A tentativa de explorar a operação como arma política contra o governo federal também falhou. A pronta resposta do Ministro da Justiça, esclarecendo os fatos que Castro tentou usar para envolver Lula em sua patuscada foi eficaz. Lewandowiski colocou a impostura de Castro a nu, com a elegância que lhe é peculiar, definindo a carnificina de Castro como cruenta. A sóbria e inteligente postura adotada pelo presidente, de não explorar cadáveres politicamente, conjurou de vez mais essa canhestra tentativa do fascismo de desestabilizar o país. Castro reuniu em sua defesa os governadores da extrema direita, que ironicamente nomearam sua articulação de “consórcio da paz”, a paz dos cemitérios certamente. Essa capitania não vai prosperar, e ainda é capaz de ajudar o governo a cobrar deles o motivo de torpedearem o PEC da segurança pública.
Afinal, se estão tão preocupados com a falta de apoio da União a área de segurança, por que são contra uma legislação que institucionaliza a coordenação e cooperação entre as polícias?
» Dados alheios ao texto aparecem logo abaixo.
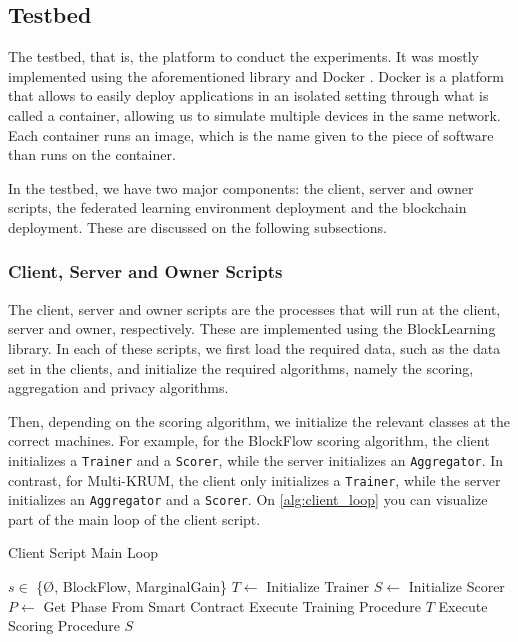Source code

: \subsection{Testbed}

The testbed, that is, the platform to conduct the experiments. It was mostly implemented using the aforementioned library and Docker \cite{docker}. Docker is a platform that allows to easily deploy applications in an isolated setting through what is called a container, allowing us to simulate multiple devices in the same network. Each container runs an image, which is the name given to the piece of software than runs on the container.

In the testbed, we have two major components: the client, server and owner scripts, the federated learning environment deployment and the blockchain deployment. These are discussed on the following subsections.

\subsubsection{Client, Server and Owner Scripts}

The client, server and owner scripts are the processes that will run at the client, server and owner, respectively. These are implemented using the BlockLearning library. In each of these scripts, we first load the required data, such as the data set in the clients, and initialize the required algorithms, namely the scoring, aggregation and privacy algorithms.

Then, depending on the scoring algorithm, we initialize the relevant classes at the correct machines. For example, for the BlockFlow scoring algorithm, the client initializes a \texttt{Trainer} and a \texttt{Scorer}, while the server initializes an \texttt{Aggregator}. In contrast, for Multi-KRUM, the client only initializes a \texttt{Trainer}, while the server initializes an \texttt{Aggregator} and a \texttt{Scorer}. On \autoref{alg:client_loop} you can visualize part of the main loop of the client script.

\begin{algorithm}
\caption{Client Script Main Loop}\label{alg:client_loop}
\begin{algorithmic}
\Require $s \in$ \{\O, BlockFlow, MarginalGain\}
\State $T \gets $ Initialize Trainer
    \State $S \gets $ Initialize Scorer
\EndIf
{}
    \State $P \gets$ Get Phase From Smart Contract
        \State Execute Training Procedure $T$
        \State Execute Scoring Procedure $S$
    \EndIf
\EndWhile
\end{algorithmic}
\end{algorithm}

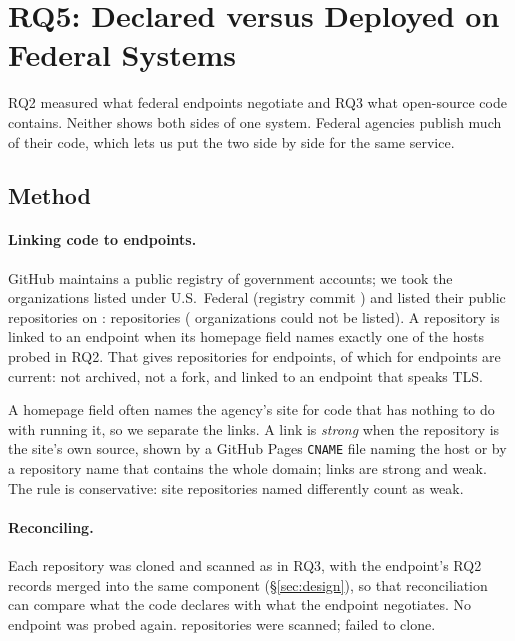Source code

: \section{RQ5: Declared versus Deployed on Federal Systems}
\label{sec:fed}

RQ2 measured what federal endpoints negotiate and RQ3 what open-source code
contains. Neither shows both sides of one system. Federal agencies publish much
of their code, which lets us put the two side by side for the same service.

\subsection{Method}

\paragraph{Linking code to endpoints.} GitHub maintains a public registry of
government accounts; we took the  organizations listed under
U.S.\ Federal (registry commit \texttt{}) and listed
their public repositories on :  repositories
( organizations could not be listed). A repository
is linked to an endpoint when its homepage field names exactly one of the hosts
probed in RQ2. That gives  repositories for
 endpoints, of which  for
 endpoints are current: not archived, not a fork,
and linked to an endpoint that speaks TLS.

A homepage field often names the agency's site for code that has nothing to do
with running it, so we separate the links. A link is \emph{strong} when the
repository is the site's own source, shown by a GitHub Pages \texttt{CNAME}
file naming the host or by a repository name that contains the whole domain;
 links are strong and  weak. The rule is
conservative: site repositories named differently count as weak.

\paragraph{Reconciling.} Each repository was cloned and scanned as in RQ3, with
the endpoint's RQ2 records merged into the same component (\S\ref{sec:design}),
so that reconciliation can compare what the code declares with what the
endpoint negotiates. No endpoint was probed again.
 repositories were scanned;  failed to
clone.

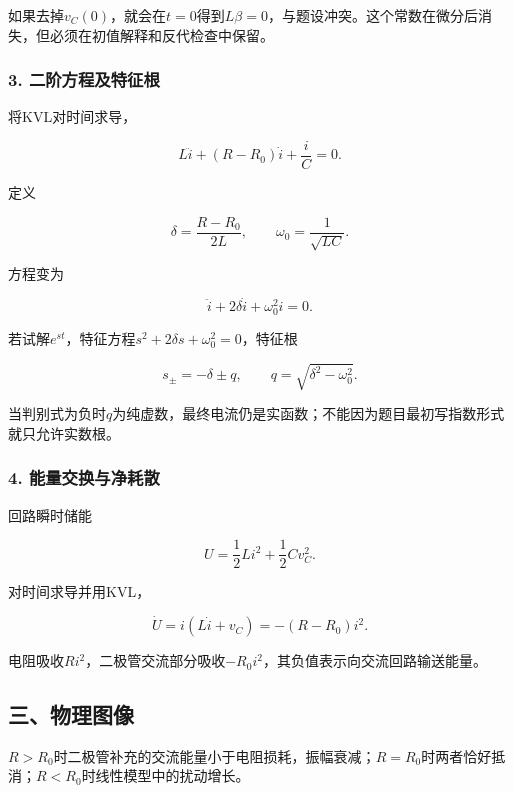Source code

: \documentclass[12pt,a4paper,fontset=fandol]{ctexart}
\begin{document}
如果去掉\(v_C(0)\)，就会在\(t=0\)得到\(L\beta=0\)，与题设冲突。这个常数在微分后消失，但必须在初值解释和反代检查中保留。

\subsubsection{3.
二阶方程及特征根}\label{ux4e8cux9636ux65b9ux7a0bux53caux7279ux5f81ux6839}

将KVL对时间求导，

\[
L\ddot i+(R-R_0)\dot i+\frac iC=0.
\]

定义

\[
\delta=\frac{R-R_0}{2L},\qquad
\omega_0=\frac1{\sqrt{LC}}.
\]

方程变为

\[
\ddot i+2\delta\dot i+\omega_0^2i=0.
\]

若试解\(e^{st}\)，特征方程\(s^2+2\delta s+\omega_0^2=0\)，特征根

\[
s_\pm=-\delta\pm q,\qquad
q=\sqrt{\delta^2-\omega_0^2}.
\]

当判别式为负时\(q\)为纯虚数，最终电流仍是实函数；不能因为题目最初写指数形式就只允许实数根。

\subsubsection{4.
能量交换与净耗散}\label{ux80fdux91cfux4ea4ux6362ux4e0eux51c0ux8017ux6563}

回路瞬时储能

\[
U=\frac12Li^2+\frac12Cv_C^2.
\]

对时间求导并用KVL，

\[
\dot U=i(L\dot i+v_C)=-(R-R_0)i^2.
\]

电阻吸收\(Ri^2\)，二极管交流部分吸收\(-R_0i^2\)，其负值表示向交流回路输送能量。

\subsection{三、物理图像}\label{ux4e09ux7269ux7406ux56feux50cf-2}

\(R>R_0\)时二极管补充的交流能量小于电阻损耗，振幅衰减；\(R=R_0\)时两者恰好抵消；\(R<R_0\)时线性模型中的扰动增长。
\end{document}
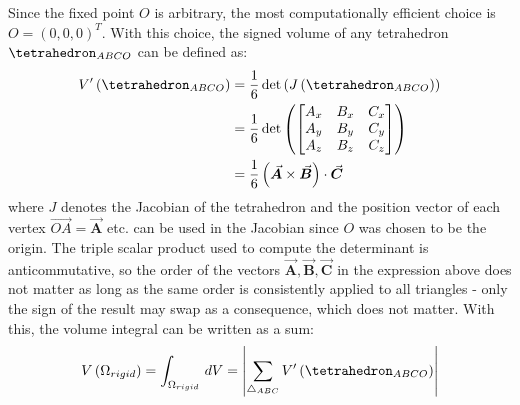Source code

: \documentclass[oneside, a4paper]{book}
\newcommand\abs[1]{\left|#1\right|}
\newcommand\vek[1]{\vec{\bm{#1}}}
\newcommand\br[1]{\left(#1\right)}
\begin{document}
    Since the fixed point $O$ is arbitrary, the most computationally efficient choice is $O=\br{0,0,0}^T$. With this choice, the signed volume of any tetrahedron $\tetrahedron_{ABCO}$ can be defined as:
    \begin{align}
      V'\br{\tetrahedron_{ABCO}} &= \frac{1}{6}\det\br{J\br{\tetrahedron_{ABCO}}}\\
      &= \frac{1}{6}\det\br{\begin{bmatrix}
      A_x&B_x&C_x\\A_y&B_y&C_y\\A_z&B_z&C_z
      \end{bmatrix}}\\
      &= \frac{1}{6}\br{\vek{A} \times \vek{B}} \cdot \vek{C}
    \end{align}
    where $J$ denotes the Jacobian of the tetrahedron and the position vector of each vertex $\overrightarrow{OA}=\vek{A}$ etc. can be used in the Jacobian since $O$ was chosen to be the origin. The triple scalar product used to compute the determinant is anticommutative, so the order of the vectors $\vek{A},\vek{B},\vek{C}$ in the expression above does not matter as long as the same order is consistently applied to all triangles - only the sign of the result may  swap as a consequence, which does not matter. With this, the volume integral can be written as a sum:
    \begin{equation}
      V\br{\Omega_{rigid}} = \int_{\Omega_{rigid}} \,dV = \abs{\sum_{\triangle_{ABC}} V'\br{\tetrahedron_{ABCO}}}
    \end{equation}

    
    
    
    
\end{document}
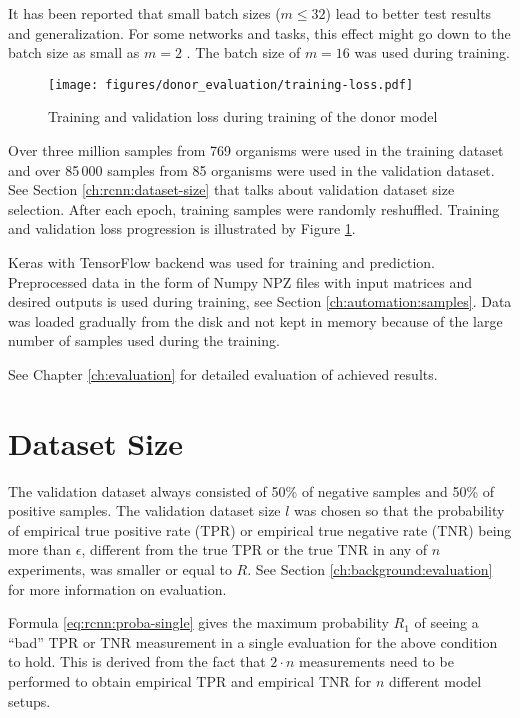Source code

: It has been reported that small batch sizes ($m \le 32$) lead to better test
results and generalization. For some networks and tasks, this effect might go
down to the batch size as small as $m = 2$ \cite{masters2018revisitingb}. The
batch size of $m = 16$ was used during training.

\begin{figure}
  \centering
  \texttt{[image: figures/donor\_evaluation/training-loss.pdf]}
  \caption{Training and validation loss during training of the donor model}
  \label{fig:rcnn:training-loss}
\end{figure}

Over three million samples from 769 organisms were used in the training dataset
and over 85\,000 samples from 85 organisms were used in the validation dataset.
See Section \ref{ch:rcnn:dataset-size} that talks about validation dataset size
selection. After each epoch, training samples were randomly reshuffled.
Training and validation loss progression is illustrated by Figure
\ref{fig:rcnn:training-loss}.

Keras \cite{chollet2015keras} with TensorFlow \cite{abadi2016tensorflow}
backend was used for training and prediction. Preprocessed data in the form of
Numpy NPZ files with input matrices and desired outputs is used during
training, see Section \ref{ch:automation:samples}. Data was loaded gradually
from the disk and not kept in memory because of the large number of samples
used during the training.

See Chapter \ref{ch:evaluation} for detailed evaluation of achieved results.

\section{\label{ch:rcnn:dataset-size}Dataset Size}

The validation dataset always consisted of 50\% of negative samples and 50\% of
positive samples. The validation dataset size $l$ was chosen so that the
probability of empirical true positive rate (TPR) or empirical true negative
rate (TNR) being more than $\epsilon$, different from the true TPR or the true
TNR in any of $n$ experiments, was smaller or equal to $R$. See Section
\ref{ch:background:evaluation} for more information on evaluation.

Formula \ref{eq:rcnn:proba-single} gives the maximum probability $R_1$ of
seeing a “bad” TPR or TNR measurement in a single evaluation for the above
condition to hold. This is derived from the fact that $2 \cdot n$ measurements
need to be performed to obtain empirical TPR and empirical TNR for $n$
different model setups.

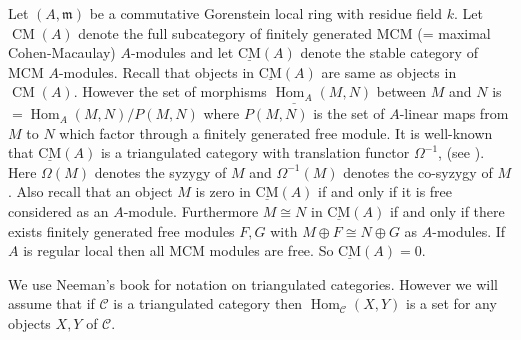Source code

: \documentclass{amsart}
\newcommand{\CM}{Cohen-Macaulay}
\newcommand{\m}{\mathfrak{m} }
\newcommand{\CMS}{\operatorname{\underline{CM}}}
\newcommand{\CMa}{\operatorname{CM}}
\newcommand{\Hom}{\operatorname{Hom}}
\theoremstyle{plain}
\theoremstyle{definition}
\theoremstyle{remark}
\begin{document}
Let $(A,\m)$ be a  commutative Gorenstein local ring with residue field $k$. Let $\CMa(A)$ denote the full subcategory of finitely generated  MCM (= maximal \CM) $A$-modules  and let $\CMS(A)$ denote the stable category of MCM $A$-modules. Recall that objects in $\CMS(A)$ are same as objects in $\CMa(A)$. However the set of morphisms $\underline{\Hom_A}(M,N)$ between $M$ and $N$ is  $= \Hom_A(M,N)/P(M,N)$ where $P(M,N)$ is the set of $A$-linear maps from $M$ to $N$ which factor through a finitely generated free module. It is well-known that $\CMS(A)$ is  a triangulated category with translation functor $\Omega^{-1}$,  (see \cite{Bu}).  Here $\Omega(M)$ denotes the syzygy of $M$ and $\Omega^{-1}(M)$ denotes the co-syzygy of $M$. Also recall that an object $M$ is zero in $\CMS(A)$ if and only if it is free  considered as an $A$-module. Furthermore $M \cong N$ in $\CMS(A)$ if and only
if there exists finitely generated free modules $F,G$ with $M\oplus F \cong N \oplus G$ as $A$-modules.  If $A$ is regular local then all MCM
modules are free. So $\CMS(A) = 0$.

 We use Neeman's book \cite{N} for notation on triangulated categories. However we will assume that if $\mathcal{C}$ is a triangulated category then $\Hom_\mathcal{C}(X, Y)$ is a set for any objects $X, Y$ of $\mathcal{C}$.
\end{document}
A politicagem por trás da iniciativa vai ficar bem clara. O que tem Tarcísio de Freitas para oferecer ao Rio, por exemplo? Será que vai mandar a tropa do Cel. Derrite que matou 82 pessoas na Baixada Santista para ajudar no próximo massacre? Como abutres que dependem de cadáveres para viver, o objetivo dessa macabra associação é explorar ao máximo, com fins eleitorais, a histeria provocada pelo terror e o ódio que espalham.
Porém, o barquinho dessa gente faz cada vez mais água, é como se estivessem em areia movediça, a cada movimento que fazem se afundam mais. Além das sérias complicações com a justiça em que estão se metendo, se continuar nessa toada, vão amargar uma derrota eleitoral acachapante ano que vem. Lula nada de braçada para a reeleição, e duvido que consigam repetir a votação dos últimos anos, até aqui no Rio, a terra das milícias e do bolsonarismo, na última pesquisa eleitoral para governador divulgada, o deputado Glauber Braga do PSOL (o terror do MBL) figura em segundo lugar, sem se quer ter lançado sua campanha.
Dói no meu coração, quase tanto quanto as imagens do resultado do morticínio, ler os comentários de pessoas horríveis, que comemoram as mortes e pedem mais violência. Essa visão não pode triunfar, seria a vitória da barbárie sobre a civilização. Precisamos buscar em nossos corações os sentimentos mais elevados para responder e derrotar essas forças perversas, fazê-lo com firmeza e altivez, sem macular nossa aura pelo uso dos mesmos métodos que os inimigos da nossa pátria. A chama da razão há de iluminar os verdadeiros homens de boa vontade e apontar o caminho para estancar essa escalada do fascismo no Brasil. Serão derrotados, não pela força bruta que é o campo onde vicejam, mas pelo poder de nossos argumentos e a generosidade de nossas propostas para a sociedade. Ao que parece eles estão sentindo isso.
*Eduardo Papa - Colunista, professor, jornalista e artista plástico (www.mosaicosdeeduardopapa.com)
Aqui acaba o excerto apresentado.